TASK OBJECTIVE:
Would you transcribe the records below from the line with "1. Clone from" to the line with "A simple and", ends included, exactly and with nothing more, leaving the pictures out?

THE RECORDS:
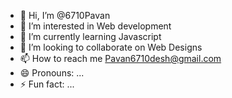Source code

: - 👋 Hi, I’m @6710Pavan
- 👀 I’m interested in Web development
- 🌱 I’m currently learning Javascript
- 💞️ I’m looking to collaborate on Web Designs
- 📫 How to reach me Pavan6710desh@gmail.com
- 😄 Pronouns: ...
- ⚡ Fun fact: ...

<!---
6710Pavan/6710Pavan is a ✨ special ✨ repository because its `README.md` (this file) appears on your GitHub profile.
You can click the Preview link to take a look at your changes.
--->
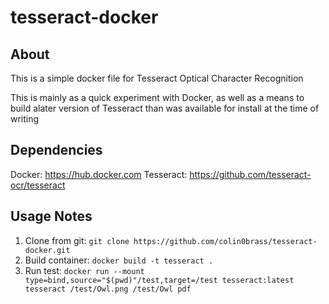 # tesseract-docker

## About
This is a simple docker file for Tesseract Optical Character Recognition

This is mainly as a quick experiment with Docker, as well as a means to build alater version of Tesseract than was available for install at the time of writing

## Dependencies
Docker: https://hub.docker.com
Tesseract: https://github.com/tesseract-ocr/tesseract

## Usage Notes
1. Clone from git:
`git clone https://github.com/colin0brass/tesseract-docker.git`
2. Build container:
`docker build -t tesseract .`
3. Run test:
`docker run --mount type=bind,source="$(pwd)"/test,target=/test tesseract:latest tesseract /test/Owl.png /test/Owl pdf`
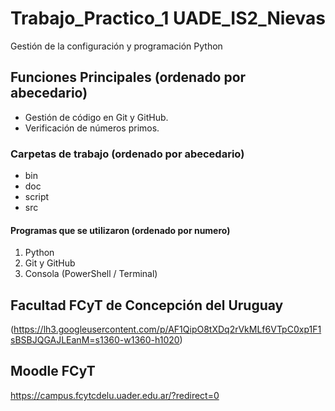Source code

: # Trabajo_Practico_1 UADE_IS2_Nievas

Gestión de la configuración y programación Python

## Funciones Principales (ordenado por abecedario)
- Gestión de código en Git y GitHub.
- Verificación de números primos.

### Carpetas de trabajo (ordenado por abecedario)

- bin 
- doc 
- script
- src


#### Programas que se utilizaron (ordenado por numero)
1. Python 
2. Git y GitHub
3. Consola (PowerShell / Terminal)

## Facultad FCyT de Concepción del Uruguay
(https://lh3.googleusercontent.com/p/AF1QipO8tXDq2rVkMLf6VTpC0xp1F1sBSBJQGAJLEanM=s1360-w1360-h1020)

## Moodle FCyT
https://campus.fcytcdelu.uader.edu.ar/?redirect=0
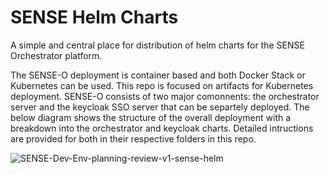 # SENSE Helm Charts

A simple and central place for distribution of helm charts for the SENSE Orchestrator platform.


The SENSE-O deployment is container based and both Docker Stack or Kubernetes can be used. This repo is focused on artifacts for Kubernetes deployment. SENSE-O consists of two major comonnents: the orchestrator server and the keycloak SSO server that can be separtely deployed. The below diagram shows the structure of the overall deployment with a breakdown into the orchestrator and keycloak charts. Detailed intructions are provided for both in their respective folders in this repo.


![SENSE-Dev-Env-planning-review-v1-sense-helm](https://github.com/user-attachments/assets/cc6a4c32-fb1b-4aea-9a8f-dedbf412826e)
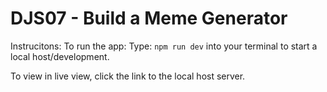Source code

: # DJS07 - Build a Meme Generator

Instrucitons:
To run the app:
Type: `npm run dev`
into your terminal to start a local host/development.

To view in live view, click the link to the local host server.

THE COMPLETED TASK:
1. Clone from git:
`git clone https://github.com/colin0brass/tesseract-docker.git`
2. Build container:
`docker build -t tesseract .`
3. Run test:
`docker run --mount type=bind,source="$(pwd)"/test,target=/test tesseract:latest tesseract /test/Owl.png /test/Owl pdf`
Source code

: # Trabajo_Practico_1 UADE_IS2_Nievas

Gestión de la configuración y programación Python

## Funciones Principales (ordenado por abecedario)
- Gestión de código en Git y GitHub.
- Verificación de números primos.

### Carpetas de trabajo (ordenado por abecedario)

- bin 
- doc 
- script
- src


#### Programas que se utilizaron (ordenado por numero)
1. Python 
2. Git y GitHub
3. Consola (PowerShell / Terminal)

## Facultad FCyT de Concepción del Uruguay
(https://lh3.googleusercontent.com/p/AF1QipO8tXDq2rVkMLf6VTpC0xp1F1sBSBJQGAJLEanM=s1360-w1360-h1020)

## Moodle FCyT
https://campus.fcytcdelu.uader.edu.ar/?redirect=0
 # SENSE Helm Charts

A simple and central place for distribution of helm charts for the SENSE Orchestrator platform.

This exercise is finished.